Re: [PR] Core: Update variant class visibility [iceberg]

via GitHub Mon, 27 Jan 2025 22:10:35 -0800


aihuaxu commented on code in PR #12105:
URL: https://github.com/apache/iceberg/pull/12105#discussion_r1931574393



##########
core/src/main/java/org/apache/iceberg/variants/PrimitiveWrapper.java:
##########
@@ -47,17 +48,23 @@ class PrimitiveWrapper<T> implements VariantPrimitive<T> {
   private static final byte BINARY_HEADER = 
VariantUtil.primitiveHeader(Primitives.TYPE_BINARY);
   private static final byte STRING_HEADER = 
VariantUtil.primitiveHeader(Primitives.TYPE_STRING);
 
-  private final Variants.PhysicalType type;
+  private final PhysicalType type;
   private final T value;
   private ByteBuffer buffer = null;
 
-  PrimitiveWrapper(Variants.PhysicalType type, T value) {
-    this.type = type;
+  PrimitiveWrapper(PhysicalType type, T value) {
+    if (value instanceof Boolean

Review Comment:
   Yeah. You are right. `BOOLEAN_TRUE` and `BOOLEAN_FALSE` physical types need 
special handling. When we shred them, they should be grouped together, 
considered as one type. 
   
   And also we may need to have a type list {`NULL`, `BOOLEAN`, `INT8`, 
`INT16`, etc}, which is almost same as physical type list with BOOLEAN for 
`BOOLEAN_TRUE` and `BOOLEAN_FALSE`. Otherwise, we can't represent a shredded 
column type for true/false. 
   
   I'm fine to keep it simple for now. We can revisit if needed.



##########
core/src/main/java/org/apache/iceberg/variants/ShreddedObject.java:
##########
@@ -35,22 +39,55 @@
  * fields.

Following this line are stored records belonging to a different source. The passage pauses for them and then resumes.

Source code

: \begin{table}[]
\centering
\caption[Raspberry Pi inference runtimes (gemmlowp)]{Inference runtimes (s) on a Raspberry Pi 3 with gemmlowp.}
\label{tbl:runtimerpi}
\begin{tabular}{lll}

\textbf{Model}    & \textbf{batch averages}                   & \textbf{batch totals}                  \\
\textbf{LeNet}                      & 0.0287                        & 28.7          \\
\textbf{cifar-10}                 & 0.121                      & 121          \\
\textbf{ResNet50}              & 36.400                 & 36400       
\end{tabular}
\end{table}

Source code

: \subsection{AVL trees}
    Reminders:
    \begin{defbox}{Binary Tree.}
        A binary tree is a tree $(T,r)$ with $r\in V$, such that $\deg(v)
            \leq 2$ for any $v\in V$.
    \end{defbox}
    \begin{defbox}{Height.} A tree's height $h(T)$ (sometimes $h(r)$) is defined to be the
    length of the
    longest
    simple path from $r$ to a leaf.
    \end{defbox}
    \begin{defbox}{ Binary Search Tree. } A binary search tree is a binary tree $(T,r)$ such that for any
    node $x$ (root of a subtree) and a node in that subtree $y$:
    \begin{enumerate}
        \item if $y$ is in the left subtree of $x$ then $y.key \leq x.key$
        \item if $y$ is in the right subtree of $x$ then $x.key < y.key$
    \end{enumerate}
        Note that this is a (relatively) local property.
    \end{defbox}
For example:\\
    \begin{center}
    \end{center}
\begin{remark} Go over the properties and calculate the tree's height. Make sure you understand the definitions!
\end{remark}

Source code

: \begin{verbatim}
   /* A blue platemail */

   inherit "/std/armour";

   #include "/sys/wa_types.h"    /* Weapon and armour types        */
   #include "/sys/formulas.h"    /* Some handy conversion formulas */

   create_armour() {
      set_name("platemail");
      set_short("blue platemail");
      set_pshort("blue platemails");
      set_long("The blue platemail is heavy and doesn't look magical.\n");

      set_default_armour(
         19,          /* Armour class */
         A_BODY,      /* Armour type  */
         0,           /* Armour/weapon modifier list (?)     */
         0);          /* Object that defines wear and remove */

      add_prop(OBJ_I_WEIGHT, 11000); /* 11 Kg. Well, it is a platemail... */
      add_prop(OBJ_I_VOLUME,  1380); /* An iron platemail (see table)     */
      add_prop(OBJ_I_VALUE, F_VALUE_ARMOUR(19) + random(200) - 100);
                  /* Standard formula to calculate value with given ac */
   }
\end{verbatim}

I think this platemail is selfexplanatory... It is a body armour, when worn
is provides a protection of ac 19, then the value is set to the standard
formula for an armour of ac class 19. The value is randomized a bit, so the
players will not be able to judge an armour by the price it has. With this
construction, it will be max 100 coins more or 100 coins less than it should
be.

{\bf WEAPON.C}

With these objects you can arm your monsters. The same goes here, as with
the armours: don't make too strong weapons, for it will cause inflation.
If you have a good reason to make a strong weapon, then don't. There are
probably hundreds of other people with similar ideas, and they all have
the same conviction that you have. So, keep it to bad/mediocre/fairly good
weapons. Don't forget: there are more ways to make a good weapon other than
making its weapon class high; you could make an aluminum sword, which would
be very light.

This also does not allow updating or replacing the metadata for the 
unshredded object,
  * which could require recursively rewriting field IDs.
  */
-class ShreddedObject implements VariantObject {
-  private final SerializedMetadata metadata;
-  private final SerializedObject unshredded;
+public class ShreddedObject implements VariantObject {
+  private final VariantMetadata metadata;
+  private final VariantObject unshredded;
   private final Map<String, VariantValue> shreddedFields = Maps.newHashMap();
+  private final Set<String> removedFields = Sets.newHashSet();
   private SerializationState serializationState = null;
 
-  ShreddedObject(SerializedMetadata metadata) {
+  ShreddedObject(VariantMetadata metadata) {
     this.metadata = metadata;
     this.unshredded = null;
   }
 
-  ShreddedObject(SerializedObject unshredded) {
-    this.metadata = unshredded.metadata();
+  ShreddedObject(VariantMetadata metadata, VariantObject unshredded) {
+    this.metadata = metadata;
     this.unshredded = unshredded;
   }
 
+  @VisibleForTesting
+  VariantMetadata metadata() {
+    return metadata;
+  }
+
+  private Set<String> nameSet() {
+    Set<String> names = Sets.newHashSet(shreddedFields.keySet());
+
+    if (unshredded != null) {
+      Iterables.addAll(names, unshredded.fieldNames());
+    }
+
+    names.removeAll(removedFields);
+
+    return names;
+  }
+
+  @Override
+  public Iterable<String> fieldNames() {
+    return nameSet();
+  }
+
+  @Override
+  public int numFields() {
+    return nameSet().size();
+  }
+
+  public void remove(String field) {

Review Comment:
   Thanks for explanation.
   
   If a field is missing and we remove the field from `shreddedFields`, why do 
we still need `removedFields` to keep track of it?  Would the following get the 
correct field list?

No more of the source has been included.